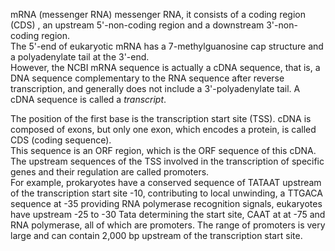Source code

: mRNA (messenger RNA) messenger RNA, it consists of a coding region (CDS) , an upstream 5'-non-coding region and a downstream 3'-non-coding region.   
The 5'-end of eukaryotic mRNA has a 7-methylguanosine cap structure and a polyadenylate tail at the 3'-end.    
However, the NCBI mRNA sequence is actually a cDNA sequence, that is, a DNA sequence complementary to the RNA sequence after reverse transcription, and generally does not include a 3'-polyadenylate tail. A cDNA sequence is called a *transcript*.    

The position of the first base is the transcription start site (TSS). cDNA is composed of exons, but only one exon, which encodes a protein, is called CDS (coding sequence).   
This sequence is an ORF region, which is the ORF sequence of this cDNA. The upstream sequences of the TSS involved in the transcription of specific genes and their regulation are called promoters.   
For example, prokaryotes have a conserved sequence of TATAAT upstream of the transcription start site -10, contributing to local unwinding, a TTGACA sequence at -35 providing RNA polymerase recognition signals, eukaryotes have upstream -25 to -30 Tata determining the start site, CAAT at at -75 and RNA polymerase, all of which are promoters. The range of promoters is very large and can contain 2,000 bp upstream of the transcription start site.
------------------------------------------------
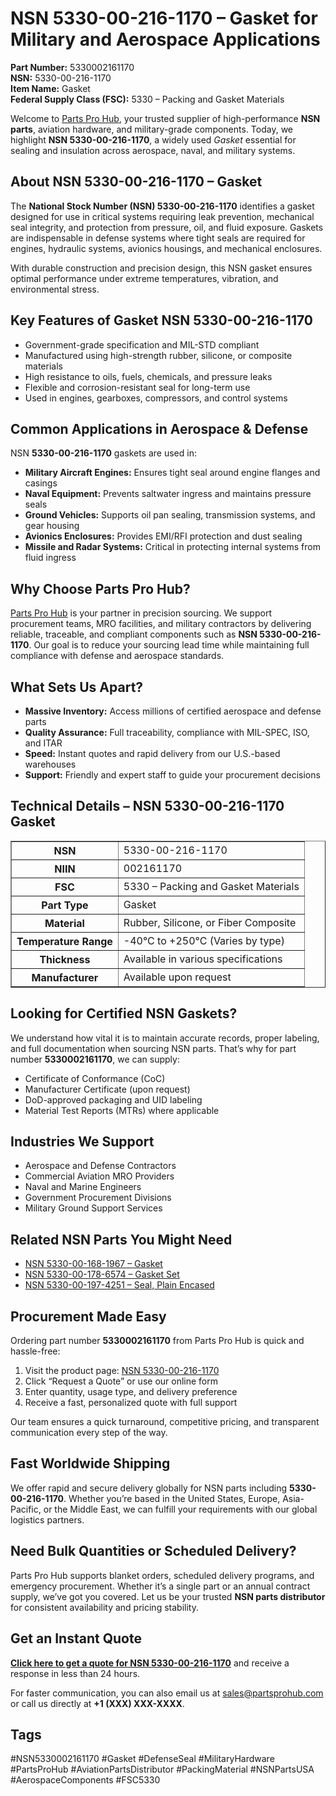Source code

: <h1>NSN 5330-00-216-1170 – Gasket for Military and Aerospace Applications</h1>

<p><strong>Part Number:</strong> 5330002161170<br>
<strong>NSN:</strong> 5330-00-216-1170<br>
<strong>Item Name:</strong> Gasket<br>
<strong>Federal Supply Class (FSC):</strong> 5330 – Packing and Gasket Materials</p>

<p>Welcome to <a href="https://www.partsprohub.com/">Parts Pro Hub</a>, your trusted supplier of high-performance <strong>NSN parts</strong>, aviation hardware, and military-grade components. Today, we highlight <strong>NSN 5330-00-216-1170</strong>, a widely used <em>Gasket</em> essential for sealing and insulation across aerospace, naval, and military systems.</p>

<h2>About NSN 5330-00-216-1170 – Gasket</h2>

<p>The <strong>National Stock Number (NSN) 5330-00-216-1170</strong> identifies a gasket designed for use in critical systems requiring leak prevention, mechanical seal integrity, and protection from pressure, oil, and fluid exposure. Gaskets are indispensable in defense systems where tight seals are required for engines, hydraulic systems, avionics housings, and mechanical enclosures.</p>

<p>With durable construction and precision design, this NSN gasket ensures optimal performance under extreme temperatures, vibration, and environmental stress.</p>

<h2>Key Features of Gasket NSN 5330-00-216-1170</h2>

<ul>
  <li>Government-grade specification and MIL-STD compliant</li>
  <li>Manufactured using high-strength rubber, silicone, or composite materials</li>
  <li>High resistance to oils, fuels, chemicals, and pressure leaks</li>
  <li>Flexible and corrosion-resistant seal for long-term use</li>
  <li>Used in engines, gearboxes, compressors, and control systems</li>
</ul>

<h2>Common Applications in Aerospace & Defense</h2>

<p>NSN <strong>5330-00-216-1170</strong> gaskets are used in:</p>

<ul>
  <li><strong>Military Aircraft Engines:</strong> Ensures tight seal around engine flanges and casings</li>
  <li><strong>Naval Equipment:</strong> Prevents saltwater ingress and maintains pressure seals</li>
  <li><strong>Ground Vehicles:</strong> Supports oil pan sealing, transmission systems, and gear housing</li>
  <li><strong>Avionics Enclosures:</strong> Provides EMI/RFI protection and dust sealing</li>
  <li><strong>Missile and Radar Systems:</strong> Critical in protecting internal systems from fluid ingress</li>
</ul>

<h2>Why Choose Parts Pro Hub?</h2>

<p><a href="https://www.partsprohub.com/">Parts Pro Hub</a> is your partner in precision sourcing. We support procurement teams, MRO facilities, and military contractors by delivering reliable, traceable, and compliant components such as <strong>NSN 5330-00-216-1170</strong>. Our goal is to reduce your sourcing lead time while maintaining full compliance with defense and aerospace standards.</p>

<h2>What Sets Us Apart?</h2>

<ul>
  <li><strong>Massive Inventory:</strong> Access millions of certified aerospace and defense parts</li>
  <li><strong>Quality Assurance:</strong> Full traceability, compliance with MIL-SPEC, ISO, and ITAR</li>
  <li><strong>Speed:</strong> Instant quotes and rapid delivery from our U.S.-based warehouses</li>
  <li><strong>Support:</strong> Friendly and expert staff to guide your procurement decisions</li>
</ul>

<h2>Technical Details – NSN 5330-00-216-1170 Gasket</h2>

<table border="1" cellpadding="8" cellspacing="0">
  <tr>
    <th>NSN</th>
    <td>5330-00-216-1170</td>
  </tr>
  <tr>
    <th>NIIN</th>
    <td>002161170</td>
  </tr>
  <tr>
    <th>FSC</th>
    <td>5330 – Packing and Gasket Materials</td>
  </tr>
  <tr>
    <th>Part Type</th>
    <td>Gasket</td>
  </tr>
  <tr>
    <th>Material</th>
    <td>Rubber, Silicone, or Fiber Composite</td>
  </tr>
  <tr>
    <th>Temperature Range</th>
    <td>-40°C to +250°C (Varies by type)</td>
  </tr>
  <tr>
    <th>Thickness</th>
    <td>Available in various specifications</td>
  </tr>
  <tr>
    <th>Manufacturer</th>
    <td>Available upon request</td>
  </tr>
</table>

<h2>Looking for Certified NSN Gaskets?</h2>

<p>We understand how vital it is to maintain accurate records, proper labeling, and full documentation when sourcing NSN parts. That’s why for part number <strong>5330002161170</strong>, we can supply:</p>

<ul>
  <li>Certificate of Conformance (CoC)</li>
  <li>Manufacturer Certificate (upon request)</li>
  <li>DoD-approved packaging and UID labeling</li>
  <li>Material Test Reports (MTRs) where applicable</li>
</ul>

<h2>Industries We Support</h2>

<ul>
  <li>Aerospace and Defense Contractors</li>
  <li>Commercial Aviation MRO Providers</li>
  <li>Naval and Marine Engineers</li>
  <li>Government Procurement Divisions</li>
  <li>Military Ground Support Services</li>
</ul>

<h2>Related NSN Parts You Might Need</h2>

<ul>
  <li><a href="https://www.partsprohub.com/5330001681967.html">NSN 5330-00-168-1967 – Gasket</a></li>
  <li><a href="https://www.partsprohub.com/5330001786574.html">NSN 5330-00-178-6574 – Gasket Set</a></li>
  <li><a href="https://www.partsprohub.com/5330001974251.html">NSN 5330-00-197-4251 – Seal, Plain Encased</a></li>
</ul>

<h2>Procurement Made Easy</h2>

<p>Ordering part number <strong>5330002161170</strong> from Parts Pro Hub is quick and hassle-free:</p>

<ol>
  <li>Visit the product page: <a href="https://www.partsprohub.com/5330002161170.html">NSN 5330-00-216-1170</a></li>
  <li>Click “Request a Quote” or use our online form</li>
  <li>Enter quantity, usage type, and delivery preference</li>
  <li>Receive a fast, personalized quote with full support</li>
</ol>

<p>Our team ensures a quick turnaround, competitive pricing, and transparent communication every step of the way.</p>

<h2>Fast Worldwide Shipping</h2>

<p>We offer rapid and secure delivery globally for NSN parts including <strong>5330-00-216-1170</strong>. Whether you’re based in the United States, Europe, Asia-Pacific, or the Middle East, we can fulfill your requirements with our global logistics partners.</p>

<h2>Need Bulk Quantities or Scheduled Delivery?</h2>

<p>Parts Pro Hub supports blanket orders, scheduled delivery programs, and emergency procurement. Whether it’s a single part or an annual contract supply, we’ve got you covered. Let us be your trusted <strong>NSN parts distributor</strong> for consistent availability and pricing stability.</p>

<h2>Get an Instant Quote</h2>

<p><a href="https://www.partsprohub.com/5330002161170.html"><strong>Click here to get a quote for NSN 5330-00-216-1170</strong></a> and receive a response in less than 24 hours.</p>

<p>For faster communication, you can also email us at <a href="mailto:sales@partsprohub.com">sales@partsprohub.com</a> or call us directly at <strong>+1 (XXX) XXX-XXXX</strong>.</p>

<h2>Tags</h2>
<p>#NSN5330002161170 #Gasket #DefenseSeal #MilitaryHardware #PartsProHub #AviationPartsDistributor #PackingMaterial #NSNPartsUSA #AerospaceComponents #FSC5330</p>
------------------------------------------------
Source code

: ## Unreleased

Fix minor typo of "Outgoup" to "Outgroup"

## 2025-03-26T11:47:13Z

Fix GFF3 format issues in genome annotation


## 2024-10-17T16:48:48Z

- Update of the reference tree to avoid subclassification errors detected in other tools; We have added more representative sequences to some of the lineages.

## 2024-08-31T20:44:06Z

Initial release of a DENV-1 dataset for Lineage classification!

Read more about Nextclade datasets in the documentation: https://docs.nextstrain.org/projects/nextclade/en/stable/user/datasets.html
------------------------------------------------
Return exactly, and only, the lines above starting at the line that contains "<h2>Procurement Made Easy</h2>" and ending at the line that contains "<h2>Fast Worldwide Shipping</h2>".

<h2>Procurement Made Easy</h2>

<p>Ordering part number <strong>5330002161170</strong> from Parts Pro Hub is quick and hassle-free:</p>

<ol>
  <li>Visit the product page: <a href="https://www.partsprohub.com/5330002161170.html">NSN 5330-00-216-1170</a></li>
  <li>Click “Request a Quote” or use our online form</li>
  <li>Enter quantity, usage type, and delivery preference</li>
  <li>Receive a fast, personalized quote with full support</li>
</ol>

<p>Our team ensures a quick turnaround, competitive pricing, and transparent communication every step of the way.</p>

<h2>Fast Worldwide Shipping</h2>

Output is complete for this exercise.